Tendo navegado por todos os episódios piloto da Era Showa da franquia Kamen Rider, senti-me encorajado a mergulhar no mangá de Shotaro Ishinomori, criador do personagem e da mitologia e que foi publicado simultaneamente à série original, entre 1971 e 1972, hoje compilado, por aqui, em três volumes. O primeiro deles, objeto da presente crítica, conta com três grandes capítulos em que não só testemunhamos a transformação de Takeshi Hongo no famoso ciborgue gafanhoto que pilota uma moto turbinada pelas mãos da organização vilanesca Shocker, como o vemos enfrentar três inimigos inspirados em totens animais como é o protagonista, o que imediatamente me trouxe à mente o Homem-Aranha e seus inimigos clássicos também baseados no mundo animal.
Não coincidentemente, o primeiro inimigo que Hongo, como Kamen Rider, enfrenta, é justamente um ser aracnídeo chamado de Homem-Aranha, exatamente como na série. Aliás, a estrutura do mangá acompanha muito de perto o que vemos pelo menos no começo da série de TV original, algo que é ao mesmo tempo esperado e frustrante. Esperado porque, afinal de contas, temos que lembrar que Ishinomori estava comandando as duas obras ao mesmo tempo e uma, de certa forma, revitaliza a outra nos olhos do público, especialmente na época em uma era transmitida e a outra era publicada, fazendo grande sentido sob a ótica do marketing.

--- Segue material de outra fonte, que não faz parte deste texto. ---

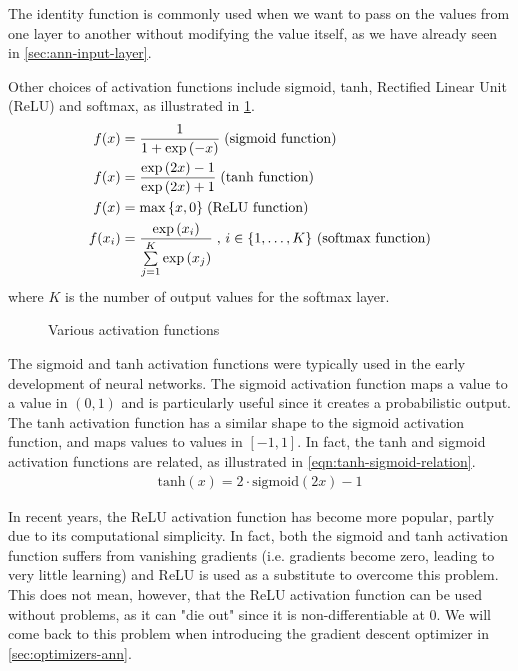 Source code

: The identity function is commonly used when we want to pass on the values from one layer to another without modifying the value itself, as we have already seen in \cref{sec:ann-input-layer}.

Other choices of activation functions include  sigmoid, tanh, Rectified Linear Unit (ReLU) and softmax, as illustrated in \cref{fig:activation-functions}.
\begin{align}
    \label{eqn:sigmoid-function}
    f(x) &= \frac{1}{1 + \exp{ \left( -x \right) }} \thickspace \text{(sigmoid function)} \\
    \label{eqn:tanh-function}
    f(x) &= \frac{\exp{ \left( 2x \right) } - 1}{\exp{ \left( 2x \right) } + 1} \thickspace \text{(tanh function)} \\
    \label{eqn:relu-function}
    f(x) &= \max{\left\{ x, 0 \right\}} \thickspace \text{(ReLU function)} \\
    \label{eqn:softmax-function}
    f(x_i) &= \frac{\exp \left( x_i \right)}{\sum\limits_{j=1}^{K} \exp \left( x_j \right)} \thickspace \text{, $i \in \left\{ 1, \ldots, K \right\}$ (softmax function)}
\end{align}
where $K$ is the number of output values for the softmax layer.

\begin{figure}[H]
    \centering
    
    \caption{Various activation functions}
    \label{fig:activation-functions}
\end{figure}

The sigmoid and tanh activation functions were typically used in the early development of neural networks. The sigmoid activation function maps a value to a value in $(0, 1)$ and is particularly useful since it creates a probabilistic output. The tanh activation function has a similar shape to the sigmoid activation function, and maps values to values in $[-1, 1]$. In fact, the tanh and sigmoid activation functions are related, as illustrated in \cref{eqn:tanh-sigmoid-relation}.
\begin{align}
    \label{eqn:tanh-sigmoid-relation}
    \text{tanh}(x) = 2 \cdot \text{sigmoid}(2x) - 1
\end{align}

In recent years, the ReLU activation function has become more popular, partly due to its computational simplicity. In fact, both the sigmoid and tanh activation function suffers from vanishing gradients (i.e. gradients become zero, leading to very little learning) and ReLU is used as a substitute to overcome this problem. This does not mean, however, that the ReLU activation function can be used without problems, as it can "die out" since it is non-differentiable at 0. We will come back to this problem when introducing the gradient descent optimizer in \cref{sec:optimizers-ann}.

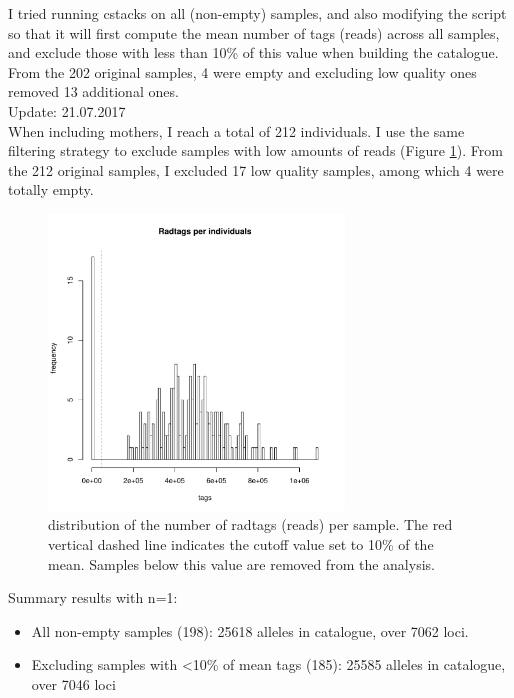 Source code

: \documentclass[10pt,a4paper]{report}
\begin{document}
I tried running cstacks on all (non-empty) samples, and also modifying the script so that it will first compute the mean number of tags (reads) across all samples, and exclude those with less than 10\% of this value when building the catalogue. From the 202 original samples, 4 were empty and excluding low quality ones removed 13 additional ones.\\

Update: 21.07.2017\\
When including mothers, I reach a total of 212 individuals. I use the same filtering strategy to exclude samples with low amounts of reads (Figure \ref{tags_dist}). From the 212 original samples, I excluded 17 low quality samples, among which 4 were totally empty.

\begin{figure}[h]
	\begin{center}
		\includegraphics[width=0.7\textwidth]{stacks_pipeline/radtags_distrib.pdf}
		\caption{distribution of the number of radtags (reads) per sample. The red vertical dashed line indicates the cutoff value set to 10\% of the mean. Samples below this value are removed from the analysis.}
		\label{tags_dist}
	\end{center}
\end{figure}
\FloatBarrier
Summary results with n=1:
\begin{itemize}
\item All non-empty samples (198): 25618 alleles in catalogue, over 7062 loci.
\item Excluding samples with \textless 10\% of mean tags (185): 25585 alleles in catalogue, over 7046 loci
\end{itemize}
\end{document}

Frustrante porque é, inevitavelmente, mais do mesmo, mas, curiosidade, com qualidades e defeitos diferentes entre si.
Na verdade minto. Quase diferentes entre si seria mais honesto, pois um aspecto o mangá se equivale à série, ou seja, na relativa pressa e confusão que é a origem do super-herói que, perseguido pela Shocker, acaba em um acidente e, ato contínuo, capturado para sua conversão, mas libertado logo antes de ter sua mente para sempre transformada em não mais do que um zumbi obediente à organização vilanesca. O mangaká escreve sem nenhuma preocupação com a criação de uma estrutura básica cadenciada ou na criação de alguma lógica interna firme e, literalmente em meia dúzia de páginas, o brilhante e atlético estudante de biologia e motoqueiro Hongo já aparece como o superpoderoso ciborgue com um inesquecível traje assemelhado ao gafanhoto. Há até um agravante narrativo aqui já que sequer vemos exatamente como Hongo se transforma no Kamen Rider e, da forma como a história avança, fica a impressão de que a própria Shocker está surpresa com a transformação.
Ultrapassado esse problema em comum, a comparação entre mangá e TV começa a tornar-se divergente. Uma das mais fascinantes características da série televisiva é o quanto Kamen Rider e seus inimigos são bizarros e macabros, com um uso até surpreendente de violência e sangue. Nos quadrinhos, o traço mais limpo de Ishinomori tira um pouco da bizarrice e do impacto da violência, ainda que o autor, ao revés, seja capaz de imprimir muita agilidade visual, com páginas duplas e splash pages muito atraentes para lidar com os embates de Kamen Rider com o Homem Aranha, Homem Morcego e Homem Cobra. Ao mesmo tempo, a violência e o “choque” estão presentes, só que de outra maneira, já que, sem as amarras naturais impostas pelo orçamento da TV, há espaço para um trabalho mais ousado e chamativo.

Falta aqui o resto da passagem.